Olympia ist verschoben, die Quali bis Dezember ausgesetzt. Mit welchem Ziel gehst du gerade laufen?

„Die Situation ist nicht einfach. Zwar sind die Ziele nicht weg, aber weit in die Ferne gerückt. Daher schaue ich aktuell verstärkt auf mich und will einfach ständig besser werden. Anna und ich nutzen die Zeit, um an unseren Schwächen zu arbeiten. Wir haben Seilspringen in unser Training integriert, um die Reaktivität bei unserem Fußaufsatz beim Laufen zu erhöhen. Außerdem machen wir noch mehr Yoga und allgemeine Kräftigungsübungen. Indem wir jetzt so beweglich und stabil wie möglich werden, verringert das unser Verletzungsrisiko, wenn es wieder mit Wettkämpfen losgeht.“

Was genau meinst du mit stabil werden?

„Es geht dabei vor allem um die Hüfte. Der Rumpf ist der Wichtigste Körperteil beim Laufen. Hier auf der einen Seite Kraft aufzubauen und dennoch auf der anderen Seite beweglich zu bleiben, ist das Ziel."

Trainiert ihr mit normalem Pensum weiter?

„Als die Nachricht kam, dass Olympia verschoben wird und damit auch viele weitere Läufe, haben wir zwei Wochen lang ein bisschen weniger trainiert. Das mussten auch wir erst einmal verdauen.

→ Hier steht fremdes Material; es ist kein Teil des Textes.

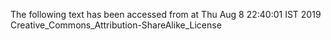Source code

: The following text has been accessed from at Thu Aug 8 22:40:01 IST 2019
Creative_Commons_Attribution-ShareAlike_License
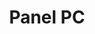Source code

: ---
title: "Panel PC"
permalink: /docs/panel-pc/
excerpt: "ระบบคอมพิวเตอร์ภายในรถ"
last_modified_at: 2023-07-10T17:48:05-04:00
redirect_from:
  - /theme-setup/
toc: true
---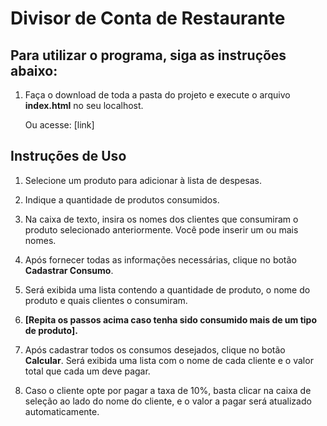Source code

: # Divisor de Conta de Restaurante

## Para utilizar o programa, siga as instruções abaixo:

1. Faça o download de toda a pasta do projeto e execute o arquivo __index.html__ no seu localhost.

   Ou acesse: [link]

## Instruções de Uso

1. Selecione um produto para adicionar à lista de despesas.

2. Indique a quantidade de produtos consumidos.

3. Na caixa de texto, insira os nomes dos clientes que consumiram o produto selecionado anteriormente. Você pode inserir um ou mais nomes.

4. Após fornecer todas as informações necessárias, clique no botão __Cadastrar Consumo__.

5. Será exibida uma lista contendo a quantidade de produto, o nome do produto e quais clientes o consumiram.

6. __[Repita os passos acima caso tenha sido consumido mais de um tipo de produto].__

7. Após cadastrar todos os consumos desejados, clique no botão __Calcular__. Será exibida uma lista com o nome de cada cliente e o valor total que cada um deve pagar.

8. Caso o cliente opte por pagar a taxa de 10%, basta clicar na caixa de seleção ao lado do nome do cliente, e o valor a pagar será atualizado automaticamente.
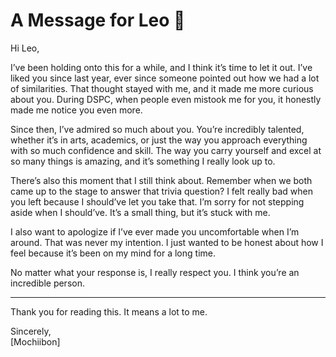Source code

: # A Message for Leo 💌

Hi Leo,

I’ve been holding onto this for a while, and I think it’s time to let it out. I’ve liked you since last year, ever since someone pointed out how we had a lot of similarities. That thought stayed with me, and it made me more curious about you. During DSPC, when people even mistook me for you, it honestly made me notice you even more.

Since then, I’ve admired so much about you. You’re incredibly talented, whether it’s in arts, academics, or just the way you approach everything with so much confidence and skill. The way you carry yourself and excel at so many things is amazing, and it’s something I really look up to.

There’s also this moment that I still think about. Remember when we both came up to the stage to answer that trivia question? I felt really bad when you left because I should’ve let you take that. I’m sorry for not stepping aside when I should’ve. It’s a small thing, but it’s stuck with me.

I also want to apologize if I’ve ever made you uncomfortable when I’m around. That was never my intention. I just wanted to be honest about how I feel because it’s been on my mind for a long time.

No matter what your response is, I really respect you. I think you’re an incredible person.

---

Thank you for reading this. It means a lot to me.

Sincerely,  
[Mochiibon]
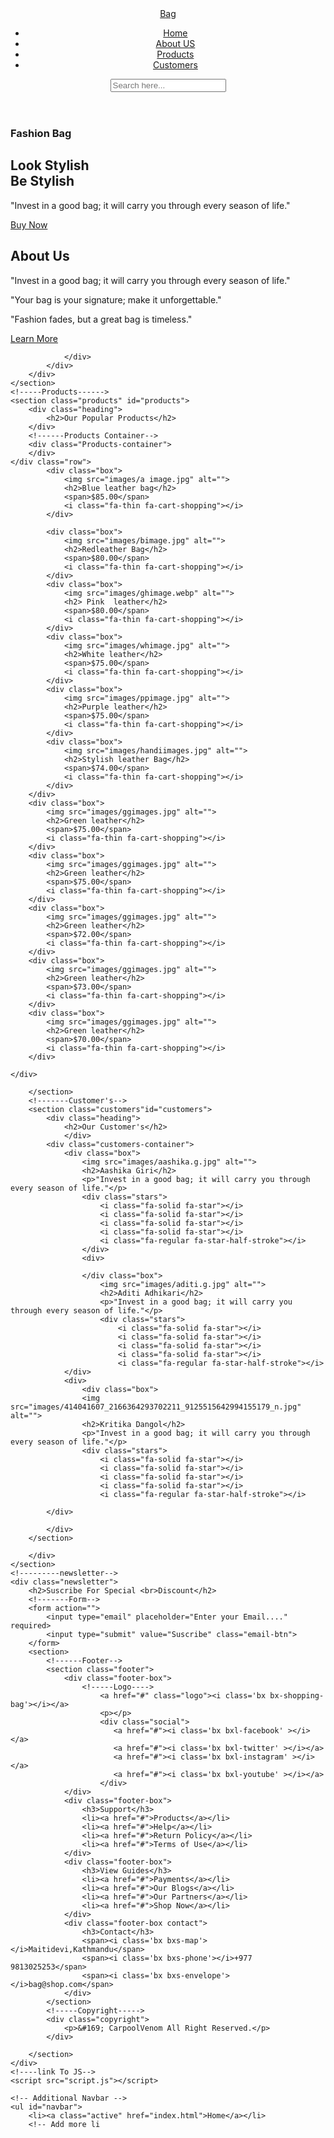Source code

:<!DOCTYPE html>
<html lang="en">

<head>
    <meta charset="UTF-8">
    <meta http-equiv="X-UA-Compatible" content="IE=edge">
    <meta name="viewport" content="width=device-width, initial-scale=1.0">
    <title>Nano Bagstore | E-commerce Website</title>
    <link rel="stylesheet" href="style.css">
    <link rel="stylesheet" href="https://cdn.jsdelivr.net/npm/boxicons@latest/css/boxicons.min.css">
    <style>
        @import url('https://fonts.googleapis.com/css2?family=Poppins:wght@100;300;500;600;700&display=swap');
    </style>
</head>
<body>
    <!-- Navbar -->
    <header>
        <!-- Logo -->
        <a href="#" class="logo"><i class='bx bxs-shopping-bag'></i>Bag</a>
        <!-- Menu Icon -->
        <i class='bx bx-menu' id="menu-icon"></i>
        <!-- Nav List -->
        <ul class="navbar">
            <li><a href="#home">Home</a></li>
            <li><a href="#aboutus">About US</a></li>
            <li><a href="#products">Products</a></li>
            <li><a href="#customers">Customers</a></li>
        </ul>
        <!-- Right Icons -->
        <div class="header-icon">
            <i class='bx bx-search' id="search-icon" ></i>
            <i class='bx bxs-cart-alt' ></i>
        </div>
        <!----Search box-->
        <div class="search-box">
            <input type="search" name="" id="" placeholder="Search here...">
        </div>
    </header>
    <!-----Home---->
    <section class="home" id="home">
        <div class="home-text">
            <h3>Fashion Bag</h3>
            <h1>Look <span>Stylish</span><br><span>Be</span> Stylish</h1>
            <p>"Invest in a good bag; it will carry you through every season of life."</p>
            <a href="#" class="btn">Buy Now</a>
        </div>
        <!------Home page---->
        <div class="home-img">
            <img src="images/cover pages.jpg" alt="">
        </div>
    </section>
    <!----About---->
    <section class="about" id="about">
        <div class="about-img">
            <img src="images/cover page.jpg" alt="">
            <div>
                <div class="about-text">
                    <h2>About Us</h2>
                    <p>"Invest in a good bag; it will carry you through every season of life."</p>
                    <p>"Your bag is your signature; make it unforgettable."</p>
                    <p>"Fashion fades, but a great bag is timeless."</p>
                    <a href="#" class="btn">Learn More</a>

                </div>
            </div>
        </div>
    </section>
    <!-----Products------>
    <section class="products" id="products">
        <div class="heading">
            <h2>Our Popular Products</h2>
        </div>
        <!------Products Container-->
        <div class="Products-container">
        </div>
    </div class="row">
            <div class="box">
                <img src="images/a image.jpg" alt="">
                <h2>Blue leather bag</h2>
                <span>$85.00</span>
                <i class="fa-thin fa-cart-shopping"></i>
            </div>
              
            <div class="box">
                <img src="images/bimage.jpg" alt="">
                <h2>Redleather Bag</h2>
                <span>$80.00</span>
                <i class="fa-thin fa-cart-shopping"></i>
            </div>
            <div class="box">
                <img src="images/ghimage.webp" alt="">
                <h2> Pink  leather</h2>
                <span>$80.00</span>
                <i class="fa-thin fa-cart-shopping"></i>
            </div>
            <div class="box">
                <img src="images/whimage.jpg" alt="">
                <h2>White leather</h2>
                <span>$75.00</span>
                <i class="fa-thin fa-cart-shopping"></i>
            </div>
            <div class="box">
                <img src="images/ppimage.jpg" alt="">
                <h2>Purple leather</h2>
                <span>$75.00</span>
                <i class="fa-thin fa-cart-shopping"></i>
            </div>
            <div class="box">
                <img src="images/handiimages.jpg" alt="">
                <h2>Stylish leather Bag</h2>
                <span>$74.00</span>
                <i class="fa-thin fa-cart-shopping"></i>
            </div>
        </div>
        <div class="box">
            <img src="images/ggimages.jpg" alt="">
            <h2>Green leather</h2>
            <span>$75.00</span>
            <i class="fa-thin fa-cart-shopping"></i>
        </div>
        <div class="box">
            <img src="images/ggimages.jpg" alt="">
            <h2>Green leather</h2>
            <span>$75.00</span>
            <i class="fa-thin fa-cart-shopping"></i>
        </div>
        <div class="box">
            <img src="images/ggimages.jpg" alt="">
            <h2>Green leather</h2>
            <span>$72.00</span>
            <i class="fa-thin fa-cart-shopping"></i>
        </div>
        <div class="box">
            <img src="images/ggimages.jpg" alt="">
            <h2>Green leather</h2>
            <span>$73.00</span>
            <i class="fa-thin fa-cart-shopping"></i>
        </div>
        <div class="box">
            <img src="images/ggimages.jpg" alt="">
            <h2>Green leather</h2>
            <span>$70.00</span>
            <i class="fa-thin fa-cart-shopping"></i>
        </div>
        
    </div>

        </section>
        <!-------Customer's-->
        <section class="customers"id="customers">
            <div class="heading">
                <h2>Our Customer's</h2>
                </div>
            <div class="customers-container">
                <div class="box">
                    <img src="images/aashika.g.jpg" alt="">
                    <h2>Aashika Giri</h2>
                    <p>"Invest in a good bag; it will carry you through every season of life."</p>
                    <div class="stars">
                        <i class="fa-solid fa-star"></i>
                        <i class="fa-solid fa-star"></i>
                        <i class="fa-solid fa-star"></i>
                        <i class="fa-solid fa-star"></i>
                        <i class="fa-regular fa-star-half-stroke"></i>
                    </div>
                    <div>

                    </div class="box">
                        <img src="images/aditi.g.jpg" alt="">
                        <h2>Aditi Adhikari</h2>
                        <p>"Invest in a good bag; it will carry you through every season of life."</p>
                        <div class="stars">
                            <i class="fa-solid fa-star"></i>
                            <i class="fa-solid fa-star"></i>
                            <i class="fa-solid fa-star"></i>
                            <i class="fa-solid fa-star"></i>
                            <i class="fa-regular fa-star-half-stroke"></i>
                </div>
                <div>
                    <div class="box">
                    <img src="images/414041607_2166364293702211_9125515642994155179_n.jpg" alt="">
                    <h2>Kritika Dangol</h2>
                    <p>"Invest in a good bag; it will carry you through every season of life."</p>
                    <div class="stars">
                        <i class="fa-solid fa-star"></i>
                        <i class="fa-solid fa-star"></i>
                        <i class="fa-solid fa-star"></i>
                        <i class="fa-solid fa-star"></i>
                        <i class="fa-regular fa-star-half-stroke"></i>
    
            </div>
                    
            </div>
        </section>

        </div>
    </section>
    <!---------newsletter-->
    <div class="newsletter">
        <h2>Suscribe For Special <br>Discount</h2>
        <!-------Form-->
        <form action="">
            <input type="email" placeholder="Enter your Email...." required>
            <input type="submit" value="Suscribe" class="email-btn">
        </form>
        <section>
            <!------Footer-->
            <section class="footer">
                <div class="footer-box">
                    <!-----Logo---->
                        <a href="#" class="logo"><i class='bx bx-shopping-bag'></i></a>
                        <p></p>
                        <div class="social">
                           <a href="#"><i class='bx bxl-facebook' ></i></a>
                           <a href="#"><i class='bx bxl-twitter' ></i></a>
                           <a href="#"><i class='bx bxl-instagram' ></i></a>
                           <a href="#"><i class='bx bxl-youtube' ></i></a>
                        </div>
                </div>
                <div class="footer-box">
                    <h3>Support</h3>
                    <li><a href="#">Products</a></li>
                    <li><a href="#">Help</a></li>
                    <li><a href="#">Return Policy</a></li>
                    <li><a href="#">Terms of Use</a></li>
                </div>
                <div class="footer-box">
                    <h3>View Guides</h3>
                    <li><a href="#">Payments</a></li>
                    <li><a href="#">Our Blogs</a></li>
                    <li><a href="#">Our Partners</a></li>
                    <li><a href="#">Shop Now</a></li>
                </div>
                <div class="footer-box contact">
                    <h3>Contact</h3>
                    <span><i class='bx bxs-map'></i>Maitidevi,Kathmandu</span>
                    <span><i class='bx bxs-phone'></i>+977 9813025253</span>
                    <span><i class='bx bxs-envelope'></i>bag@shop.com</span>  
                </div>
            </section>
            <!-----Copyright----->
            <div class="copyright">
                <p>&#169; CarpoolVenom All Right Reserved.</p>
            </div>

        </section>
    </div>
    <!----link To JS-->
    <script src="script.js"></script>

    <!-- Additional Navbar -->
    <ul id="navbar">
        <li><a class="active" href="index.html">Home</a></li>
        <!-- Add more li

Zurzeit machen wir auch keine besonders langen Läufe, aber der Umfang ist ganz normal. Anna fährt zudem viel Rennrad, ich viel mit Rollski. So bringen wir Abwechslung ins Training. Außerdem haben wir beide, unabhängig voneinander, wieder intensiver mit Yoga und Meditation begonnen. Das tut richtig gut, um mental und körperlich im Gleichgewicht zu sein.“

Das heißt, du kommst mit der aktuellen Situation und der Verschiebung von Olympia ganz gut zurecht.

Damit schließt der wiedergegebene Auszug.